蒼天遊々な旅

LIFE IS TRAVEL

20150311


人の生き死にに、俺は無力だ。
傍観することしか出来ず、それでも前へ歩き出す。







追記。
この日は、突然息を引き取った甥っ子の葬儀の日だった。まだ1歳と8ヶ月。
身近なところで突然現れた幼い命の死に、ただただ涙を流して見つめることしかできなかった。


3月9日。
大雨の中で甥っ子の死の知らせを聞いた。
そのまま病院へ駆け込んで、冷たくなってしまったその姿を見たときのビジョンは一生涯忘れることは無いだろう。

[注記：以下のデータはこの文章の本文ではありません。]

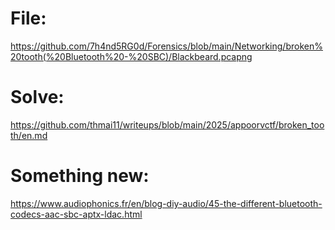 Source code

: # File:
https://github.com/7h4nd5RG0d/Forensics/blob/main/Networking/broken%20tooth(%20Bluetooth%20-%20SBC)/Blackbeard.pcapng
# Solve:
https://github.com/thmai11/writeups/blob/main/2025/appoorvctf/broken_tooth/en.md


# Something new:
https://www.audiophonics.fr/en/blog-diy-audio/45-the-different-bluetooth-codecs-aac-sbc-aptx-ldac.html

葬儀の日に嫁さんが葬儀のため甥っ子へ火葬できる靴を探しにって店員さんに事情を説明したら、店員さんもショックで号泣したこと。
息をしていない小さな体。
驚くほど小さな棺に一杯に添えられた花。
出棺の時に持ち上げた棺の重さ。
前日までの大雨が嘘のような雲一つない蒼空。
火葬場までの道すがら、街で見る国旗はこの日に合わせ半旗が掲げられ、国中が喪に伏していたこと。
まるでこの幼い命の終わりに世界中が悲しんでいるかのような錯覚さえ感じたこと。



両親の悲しみは多大なことであろう。
自分自身も親となったから、その苦しみ、悲しみは痛いほどわかる。
それでも俺は無力にも、傍観する事しかできなかった。


わすれることが出来ない、あまりにも鮮烈な日。


ふと、この日を思い返し、眠れぬ夜にこの想いを此処へしたためる。


追記②
東日本大震災の日付と近い事もあって、この時期になると情景がフラッシュバックしあれから何年経ったのだろうかと、毎年この記事を毎年確認してしまう。
甥っ子が自分の息子の一つ上だったこともあるので、大きくなった息子の後ろ姿を見ては、もうこんなに時間が経ったのだ、と。